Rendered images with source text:
┏━━

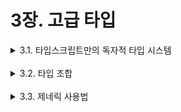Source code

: # 3장. 고급 타입

<details>
<summary>3.1. 타입스크립트만의 독자적 타입 시스템 </summary>

### 0. 타입 시스템

타입스크립트는 자바스크립트의 **상위 확장(Superset)**이다.
즉, 자바스크립트를 기반으로 하면서 정적 타입 시스템이라는 새로운 기능을 추가했다.

- 자바스크립트에도 타입이라는 개념이 존재했다.
  - **타입스크립트의 타입 키워드**는 새로 생긴 것처럼 보이지만, 그 **개념은 자바스크립트의 동작 방식에서유래**했다.
  - 타입스크립트에는 `any`, `unknown`, `never` 같이 자바스크립트에 없는 타입이 존재한다.
  - 예시) `any` 타입
    - 자바스크립트에서는 `typeof`나 `Object.prototype.toString.call()`로 타입을 확인해도 `any`는 절대 나오지 않는다.
    - 즉, `any`는 **타입스크립트 전용 타입**이지만, 자바스크립트의 "모든 타입을 허용하는 상황"을 표현하기 위해 만들어짐.

### 1. any 타입

- 모든 타입을 허용
- 타입스크립트가 제공하는 가장 자유로운 타입

  ```tsx
  let state: any;
  state = { value: 0 }; // 객체 가능
  state = 100; // 숫자 가능
  state = "hello world"; // 문자열 가능
  state.foo.bar = () => {}; // 깊은 속성도 에러 없이 접근 가능
  ```

  - **⚠️ any 사용은 지양해야 한다.**
    - 왜?
      - any를 사용하면 타입 검사가 무력화되어 런타임 오류 위험이 증가하고 협업 시 타입 정보 부족으로 실수가 유발될 수 있다.
    - 방법?
      - `tsconfig.json`의 `noImplicitAny` 옵션을 통해 암묵적인 any 사용을 막을 수 있다.
  - ⭐️ 꼭 any를 써야 하는 경우 세 가지

    1. 임시로 타입을 지정할 때
       - 개발 중이라 타입을 정하기 아직 애매할 때, any로 선언하고 나중에 구체적인 타입으로 변경할 수 있다.
    2. 받아오는 값이나 넘겨줄 값을 모를 때

       - 외부 라이브러리, API 응답 등에서 인자 타입을 알기 어려울 때 사용할 수 있다.

       ```tsx
       // 예시: 모달에서 실행할 action 함수가 다양하기 때문에 타입을 정확히 명시하기 힘듦.
       type FeedbackModalParams = {
         show: boolean;
         content: string;
         action?: any; // 다양한 형태의 함수나 값을 받을 수 있어 any 사용
       };
       ```

    3. 값을 예측할 수 없을 때

       - 외부 라이브러리나 웹 API 요청에 따라 다양한 값을 반환하는 API가 존재할 수 있다.

       ```tsx
       //예시: 브라우저의 fetch api에서
       //response.json()의 타입이 실제로 무엇인지 API 명세 없이는 모르는 상황 → any 사용
       async function load() {
         const response = await fetch("[https://api.com](https://api.com/)");
         const data = await response.json(); // 타입스크립트에서 Promise<any>로 추론됨
         return data;
       }
       ```

### 2. unknown 타입

- 아직 타입을 모르는 값을 담을 수 있는 타입
- `any` 의 버그 가능성으로 인해 `unknown`타입이 등장했다.
  - 함수를 `unknown` 타입 변수에 할당할 때는 컴파일러가 아무런 경고를 주지 않지만 이를 실행하고자 하면 에러가 발생한다. 이는`unknown` 타입으로 할당된 변수는 어떤 값이든 올 수 있음을 의미하면서도 개발자에게 엄격한 타입 검사를 강제하도록 하는 의미를 내포한다.
  ```tsx
  const maybeFn: unknown = () => console.log("hi");
  // 컴파일 에러 없음, 그러나 실행 시 런타임 에러 발생
  maybeFn(); // Error: Object is of type 'unknown'.ts(2571)
  ```

### 중간 결론: `any` vs `unknown`

- 예상할 수 없는 데이터에는 `any`보다 `unknown`을 더 많이 사용하자.
- 주의할 점: `as unknown as Type` 식의 **강제 캐스팅은 any와 비슷하므로 가능하면 지양하자.**
  | 특징 | `any` | `unknown` |
  | --------------------------------- | ------- | --------------------------- |
  | 모든 값을 할당 가능한가? | ✅ 가능 | ✅ 가능 |
  | 다른 타입 변수에 할당이 가능한가? | ✅ 가능 | ❌ 불가능 (`any` 타입 제외) |
  | 타입 검사 없이 사용이 가능한가? | ✅ 가능 | ❌ 불가능 |
  | 런타임 에러 가능성은? | 높음 | 낮음 (사용 전 검사 필수) |
  | 타입스크립트 추천 여부 | ❌ 지양 | ✅ 권장 (any 보다 안전함) |

### 3. void 타입

- void 타입으로 지정된 변수는 undefined 혹은 null 값만 할당 가능하다.
- 변수에도 할당할 수 있지만, 주로 아무 값도 반환하지 않는 **함수에 사용**하는 타입
- 사용법
  - 반환값이 없는 함수에 `: void`를 붙여서 **반환 타입이 없음을 명시한다.**
  - 화살표 함수에서도 사용 가능하다.

```tsx
function showModal(type: ModalType): void {
  feedbackSlice.actions.createModal(type); // 아무것도 반환하지 않음
}
```

```tsx
//화살표 함수 사용 예시
const showModal = (type: ModalType): void => {
  feedbackSlice.actions.createModal(type);
};
```

### 4. never 타입

- 주로 함수와 사용되며, 절대 값을 반환하지 않는 함수에 사용하는 타입
  <aside>
  💡

  “이 함수는 끝까지 실행되지 않아요.”라는 의미이다.

  </aside>

  - 반환할 수 없는 경우

    1. 에러를 던지는 경우

       - 함수 내에 `throw`키워드를 사용하면 에러를 발생할 수 있으며, 이때 해당 함수의 반환 타입은 `never`가 될 수 있다.

       ```tsx
       function generateError(res: Response): never {
         throw new Error(res.getMessage());
       }
       ```

    2. 무한 루프

       - 함수가 끝나지 않기 때문에 반환될 일이 존재하지 않는다.

       ```tsx
       function checkStatus(): never {
         while (true) {
           // 영원히 끝나지 않음
         }
       }
       ```

  ### 중간 결론: `void`vs `never`

  - ⚠️ 주의할 점: 반환하지 ‘않는 것’과 반환하지 ‘못하는 것’의 차이
    | `void` | `never` |
    | -------------------- | -------------------------------------------- |
    | 반환값이 **없음** | **반환될 수 없음** |
    | 함수는 실행되고 끝남 | 함수가 **에러로 종료**되거나 **끝나지 않음** |

  ### 5. array 타입

  - 동일한 타입의 값을 순차적으로 나열하는 자료구조
  - 자바스크립트의 배열과 달리, **혼합 타입을 제한하여 타입 안정성을 확보했다.**
  - 표기법
    - `number[]` 또는 `Array<number>` 형태로 선언 가능
    - **제네릭 문법 (`Array<T>`)**과 **대괄호 표기법 (`T[]`)** 중 선택 가능
      ```tsx
      const arr2: Array<number> = [1, 2, 3]; // 제네릭 표기법
      const arr1: number[] = [1, 2, 3]; // 배열 표기법
      ```
  - ⭐️ array 안에 다양한 타입을 허용하려면?
    - 유니온 타입을 사용하면 여러 타입을 함께 담을 수 있다. → `(number | string)[]`
      ```tsx
      const mixed1: (number | string)[] = [1, "hello"];
      const mixed2: Array<number | string> = [2, "world"];
      ```
  - 튜플(Tuple) 타입
    - 고정된 길이와 순서, 각각의 위치에 특정 타입을 명시할 수 있는 배열 타입 중 하나이다.
    - 튜플은 타입과 함께 여러 조건을 함께 따지기 때문에 배열보다 더 구체적인 타입 제어가 가능하다.
      ```tsx
      let tuple: [number, string] = [1, "hello"];
      tuple = [7, "world"]; // 가능
      tuple = ["world", 3]; // 불가능 - 순서, 타입 불일치
      ```
      ```tsx
      //튜플 예시: React의 useState hook
      const [count, setCount] = useState(0);
      // 반환 타입: [number, Dispatch<SetStateAction<number>>]
      ```
    - ⭐️ 튜플은 옵셔널(optional)을 사용할 수 있다.
      - `?`를 붙여 특정 속성이나 매개변수를 선택적 매개변수나 선택적 속성으로 사용한다.
      - 해당 속성에 값을 할당하지 않아도 되며 속성이 없어도 오류가 발생하지 않는다.
        ```tsx
        const optionalTuple: [number, number, number?] = [1, 2]; //가능
        const optionalTuple2: [number, number, number?] = [1, 2, 3]; //가능
        ```
    - ⭐️ 튜플은 스프레드(`…`) 연산자를 사용할 수 있다.
      ```tsx
      const httpPaths: [number, string, ...string[]] = [
        // 앞 number, string은 고정된 타입이며, 이후는 같은 타입의 배열처럼 처리
        400, //number
        "Bad Request", //string
        "/users", //string[]
        "/posts", //string[]
      ];
      ```

  ### 중간 결론: `배열` vs `튜플` 비교

  | 항목             | 배열 (`Array`)               | 튜플 (`Tuple`)                            |
  | ---------------- | ---------------------------- | ----------------------------------------- |
  | 길이 고정        | NO                           | YES                                       |
  | 위치별 타입 지정 | NO (전부 동일 타입이어야 함) | YES (각 위치에 개별 타입 지정 가능)       |
  | 유연성           | 높음                         | 다소 낮지만 의미 명확함                   |
  | 사용 예          | 일반 리스트, 반복 처리 등    | 리액트 훅 반환값 등 의미 있는 데이터 묶음 |

  ### 6. enum 타입

  - 열거형(Enumeration)을 정의할 수 있는 특수한 타입
    - 관련 있는 **상수 값들을 모아 구조화**된 집합으로 선언한다.
    - 각 멤버는 기본적으로 숫자(0부터) 자동 할당이 되거나, 명시적으로 문자열이나 숫자를 지정할 수 있다.
    - 객체처럼 속성을 접근하거나 숫자 enum은 역방향으로 접근도 가능하다.
  - 예시) `enum Status { READY, PROCESS, DONE }`
  - ⚠️ 주의할 점: 숫자형 enum
    - 숫자 enum은 역방향 접근이 허용되어 안전하지 않을 수 있다.
    - **const enum** 사용 시 역방향 접근 차단이 가능하다.
    - 문자열 enum이 숫자 enum보다 안전하다.
  - ⭐️ 일반 enum은 JS 변환 시 즉시 실행 함수(IIFE)로 바뀌어 **트리쉐이킹에 불리하다.**
    - `const enum` 또는 `as const` 사용을 권장한다.

</details>

<br/>

<details>
<summary>3.2. 타입 조합 </summary>

### 1. 교차 타입 (Intersection)

- 여러 타입을 결합하여 하나의 단일 타입으로 만드는 방식
- `&` 키워드를 사용하여 두 개 이상의 타입을 모든 속성을 포함하는 단일 타입으로 생성한다.
  - 예: `type A = Type1 & Type2`
- 특징
  - **중복 없이** 여러 타입의 속성을 하나로 합칠 수 있다.
  - 결합된 타입의 모든 속성을 만족해야 한다.
  - `type alias`와 함께 사용하면 가독성이 향상된다. \*`type alias`: **타입에 이름을 붙여서 재사용할 수 있게 해주는 문법**
    ```tsx
    type 이름 = 타입정의;
    ```

### 2. 유니온 타입(Union)

- 두 타입 중 하나일 수 있음을 나타냄
- `A | B` 형태로 작성하며 변수에 허용 가능한 모든 타입을 나열 가능하다.
  - 예: `string | number` → 문자열 또는 숫자
- 특징
  - 주로 다양한 타입을 허용하는 함수 인자나 변수에 사용한다.
  - 타입 별칭과 함께 사용하면 가독성과 재사용성이 향상된다.
  - 각 타입에만 있는 속성은 공통 타입으로 간주되지 않아 바로 접근할 수 없다.
  ### 중간 결론: `교차 타입 (A & B)` vs `유니온 타입(A|B)`
  | 항목           | **교차 타입 (A & B)**                             | \*\*유니온 타입 (A                                        | B)\*\*                                |
  | -------------- | ------------------------------------------------- | --------------------------------------------------------- | ------------------------------------- |
  | 의미           | **A와 B 모두의 속성을 포함**하는 타입             | **A 또는 B 중 하나**일 수 있는 타입                       |
  | 표기법         | `type C = A & B`                                  | `type C = A                                               | B`                                    |
  | 예시           | `{ id: number } & { name: string }` → 둘 다 필요  | `{ id: number }                                           | { name: string }` → 둘 중 하나만 필요 |
  | 공통 속성 접근 | 모든 속성에 접근 가능 (`A`와 `B` 모두 존재하므로) | **공통 속성만 접근 가능**, 나머지는 타입 가드가 필요하다. |
  | 용도           | 여러 타입의 속성을 결합하고 싶을 때 사용한다.     | 하나의 값이 여러 타입 중 하나일 수 있을 때 사용한다.      |

### 3. 인덱스 시그니처 (Index Signatures)

- 속성 이름은 알 수 없지만, 속성값의 타입은 알고 있을 때 사용하는 문법
- `[key: string]: number` 같은 형태로 선언한다.
- 특징
  - 객체 속성의 이름은 유동적이고 값의 타입을 고정 가능하다.
  - 추가 속성을 정의할 경우에는 모두 인덱스 시그니처의 값 타입에 부합해야 한다.

### 4. 인덱스드 엑세스 타입 (Indexed Access Types)

- 다른 타입 내부의 특정 속성의 타입을 가져올 수 있는 문법
- `타입[속성명]` 형태로 사용한다.
- 특징
  - 특정 속성이나 여러 속성의 타입을 재사용 가능하다.
  - `keyof`, 유니온 타입, 타입 별칭과 함께 사용이 가능하다.
  - 배열 요소의 타입 추출 시에도 활용 가능하다.

### 5. 맵드 타입 (Mapped Types)

- 기존 타입을 반복적으로 변형하여 새로운 타입을 작성할 때 사용한다.
- `map()`처럼 기존 구조를 가공하여 새로운 타입을 만든다.
- 인덱스 시그니처 (`[K in keyof T]`)를 기반으로 작동한다.
- 특징

  - 속성 키 반복 처리를 통해 코드 중복을 줄일 수 있다.

    ```tsx
    type Example = { a: number; b: string; c: boolean };

    // 모든 속성을 optional로 바꾼다.
    type Subset<T> = {
      [K in keyof T]?: T[K];
    };

    const item: Subset<Example> = { a: 1 };
    ```

  - `readonly`, `?`(optional)을 추가하거나 제거할 수 있다.

    ```tsx
    type ReadOnlyEx = { readonly a: number; readonly b: string };

    // readonly 제거
    type CreateMutable<T> = {
      -readonly [K in keyof T]: T[K];
    };

    // optional 제거
    type Concrete<T> = {
      [K in keyof T]-?: T[K];
    };
    ```

  - `as` 키워드를 이용해 **속성 이름(key) 변경**도 가능하다.
    ```tsx
    type BottomSheetStoreWithSuffix = {
    	[K in BOTTOM_SHEET_ID as ${K}_BOTTOM_SHEET]: {
    	resolver?: (payload: any) => void;
    	args?: any;
    	isOpened: boolean;
    			};
    };
    ```

### 6. 템플릿 리터럴 타입 (Template Literal Types)

- 자바스크립트의 템플릿 리터럴 문자열을 사용하여 문자열 리터럴 타입을 선언할 수 있다.
- 문자열 리터럴 타입을 조합하여 새로운 문자열 타입 생성이 가능하다.
- 특징
  - 유니온 타입과 함께 사용하면 각 멤버에 규칙적인 접두사/접미사를 붙인 새 타입을 생성할 수 있다.
  - 주로 패턴 기반 문바열 타입 생성에 활용된다.
    - 예시) `“error-”` ,`“page-”`
  ```tsx
  type EventType = "click" | "hover" | "focus";
  type EventHandlerName = on-${EventType};
  // "on-click" | "on-hover" | "on-focus"
  ```

### 7. 제네릭 (Generic)

- 타입을 일반화해서 **재사용성을 높이기 위해 사용**하는 문법
- 제네릭의 사전적 의미
  - 특징이 없거나 일반적인 것 (not specific, general)
- 타입스립트에서의 제네릭
  - 함수, 타입, 클래스 등에서 내부적으로 사용할 타입을 미리 정해두지 않고 타입 변수를 사용하여 해당 위치를 비워 둔 다음, 실제로 그 값을 사용할 때 외부에서 타입 변수 자리에 타입을 지정하여 사용하는 방식
- 특징

  - any와 달리 타입 정보를 유지한 채 유연하게 사용 가능하다.
  - 보통 타입 변수로 `T`, `K`, `V`, `E` 등을 사용한다.
  - 컴파일러가 타입을 자동 추론할 수 있어 명시 생략도 가능하다.
  - `extends`를 이용해 타입 제약을 걸 수 있다.

  ```tsx
  // 배열 타입에 제네릭 사용
  type ExampleArrayType<T> = T[];
  const array1: ExampleArrayType<string> = ["치킨", "피자"];
  ```

  - ⭐️ `any`와 차이
    - 타입 검사를 하지 않고 모든 타입이 허용되는 `any`와 달리 배열 생성 시점에 원하는 타입으로 특정할 수 있다. 따라서 제네릭을 사용하면 배열 요소가 전부 동일한 타입이라는 보장이 가능하다.
  - `<>` 기호 생략
    - 제네릭 함수를 호출할 때 반드시 꺾쇠괄호(<> ) 안에 타입을 명시해야 하는 것은 아니 다. 타입을 명시하는 부분을 생략하면 컴파일러가 인수를 보고 타입을 추론하기 때문에 타입 추론이 가능한 경우에는 타입 명시를 생략할 수 있다.
  - ⚠️ 주의할 점: JSX(tsx)에서 주의 - tsx 파일에서 `<T>`는 **HTML 태그로 인식**될 수 있어 컴파일 에러가 발생할 수 있다.
    <br>
  - 해결법: `<T extends {}>` 같이 **extends로 제한을 명시한다.**

    ```tsx
    const arrowFunc = <T,>(arg: T) => [arg];
    // 올바르게 작성
    const arrowFuncSafe = <T extends {}>(arg: T) => [arg];
    ```

</details>

<br/>

<details>
<summary>3.3. 제네릭 사용법 </summary>

### 1. 함수의 제네릭

- 함수의 매개변수나 반환 타입이 여러 타입을 받을 수 있게 할 때 사용한다.

  ```tsx
  function toArray<T>(value: T): T[] {
    return [value];
  }

  const result1 = toArray("hello"); // string[]
  const result2 = toArray(123); // number[]
  ```

### 2. 호출 시그니처(call signature)의 제네릭

- 호출 시그니처를 사용할 때 제네릭 타입을 어디에 위치시키는지에 따라 타입의 범위와 제네릭 타입을 언제 구체 타입으로 한정할지를 결정할 수 있다. \*호출시그니처: 타입스크립트의 함수 타입 문법으로 함수의 매개변수와 반환 타입을 미리 선언하는 것

  ```tsx
  // Callback<number> : 숫자를 받는 콜백 함수 타입
  const printString: Callback<string> = (msg) => {
    console.log("문자열:", msg);
  };

  printString("hello"); // 문자열: hello
  ```

### 3. 제네릭 클래스

- 외부에서 입력된 타입을 클래스 내부에 적용할 수 있게 한다.
- 클래스 내부에서 사용할 타입을 외부에서 유동적으로 전달할 수 있는 구조로서, 한 번 정의해 두면 **여러 타입에서 재사용 가능**하다.

  ```tsx
  class Storage<T> {
    private items: T[] = [];

    addItem(item: T) {
      this.items.push(item);
    }

    getAll(): T[] {
      return this.items;
    }
  }

  //숫자 저장
  const numberStorage = new Storage<number>();
  numberStorage.addItem(1);
  numberStorage.addItem(7);
  console.log(numberStorage.getAll()); // [1, 7]

  //문자 저장
  const stringStorage = new Storage<string>();
  stringStorage.add("yura");
  stringStorage.add("typeScript");
  console.log(stringStorage.getAll()); // ["yura", "typeScript"]
  ```

### 4. 제한된 제네릭 (extends)

- 특정 속성이나 구조를 **제한**하기 위해 extends를 사용한다.
- 특정 속성이 있어야 하거나, 특정 타입만 받도록 제한한다.

```tsx
function printLength<T extends { length: number }>(value: T) {
  console.log(value.length);
}

printLength("hello"); // 5
printLength([1, 2, 3]); // 3
printLength(123); // Error 발생, number에는 length가 없다.
```

### 5. 확장된 제네릭 (extends)

- 여러 타입 중에서 **확장성 있게 범위 설정을** 하기 위해 extends를 사용한다.
- 여러 타입을 상속받거나 타입 파라미터를 여러 개 가질 수 있다.
- ⭐️ 여러 타입을 상속받는 법: 유니온 타입이나 교차타입 사용
  - `<Key extends string>`과 같이 타입을 제약하면 제네릭의 유연성을 잃어버린다. 따라서 유연성을 지키면서 타입을 제약하려면 아래와 같이 타입 매개변수에 유니온 타입을 상속하여 선언한다.
    - `<Key extends string | number>`

### 6. 확장된 제네릭 (extends)

- 제네릭 타입은 여러 타입을 상속받을 수 있다.
- 타입 파라미터를 여러 개 가질 수 있다.

### 7. 제네릭 마무리

**Q. 제네릭을 현업에서 가장 많이 사용할 때는?**

**A.** API 응답 값의 타입을 지정할 때 많이 사용한다. 제네릭을 활용하면 적절한 타입 추론과 코드의 재사용성을 높일 수 있다. 필요한 곳에 사용하면 가독성을 높이고 코드를 효율적으로 작성할 수 있다. 하지만 제네릭을 남용하면 오히려 코드의 가독성을 저하한다.

**Q. 가독성이 떨어지는 제네릭은?**

**A.** 앞에서 언급한 것처럼 제네릭이 과하게 사용되면 가독성을 해치기 때문에 코드를 읽고 타입을 이해하기 어렵다. 복잡한 제네릭은 의미 단위로 분할해서 사용하는 게 좋다.

아래의 코드는 제네릭을 과하게 사용한 안 좋은 코드다. 중첩된 제네릭이 너무 많고 깊기 때문에 협업에 지장이 갈 수 있다.

```tsx
ReturnType<
  Record<
    OrderType,
    Partial<
      Record<
        CommonOrderStatus | CommonReturnStatus,
        Partial<Record<OrderRoleType, string[]>>
      >
    >
  >
>;
```

따라서 아래의 수정된 코드와 같이 타입을 잘게 쪼개서 이름을 붙여 코드의 의미와 역할이 명확하도록 해야 한다.

```tsx
type OrderRoles = Record<OrderRoleType, string[]>;
type OrderStatusMap = Partial<
  Record<CommonOrderStatus | CommonReturnStatus, OrderRoles>
>;
type OrderTypeMap = Record<OrderType, OrderStatusMap>;
type FinalReturn = ReturnType<OrderTypeMap>;
```

⭐️ 제네릭은 필요한 만큼만 사용하자!

- 복잡한 구조를 만들 때는 단계적으로 분해하자.
- 함수나 객체 단위로 구조를 나누는 방식이 좋다!
</details>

┗━━

ASSIGNED TASK: Only the lines that hold the word "focus" are wanted; each should be pulled from the records.

EXPECTED ANSWER:
  type EventType = "click" | "hover" | "focus";
  // "on-click" | "on-hover" | "on-focus"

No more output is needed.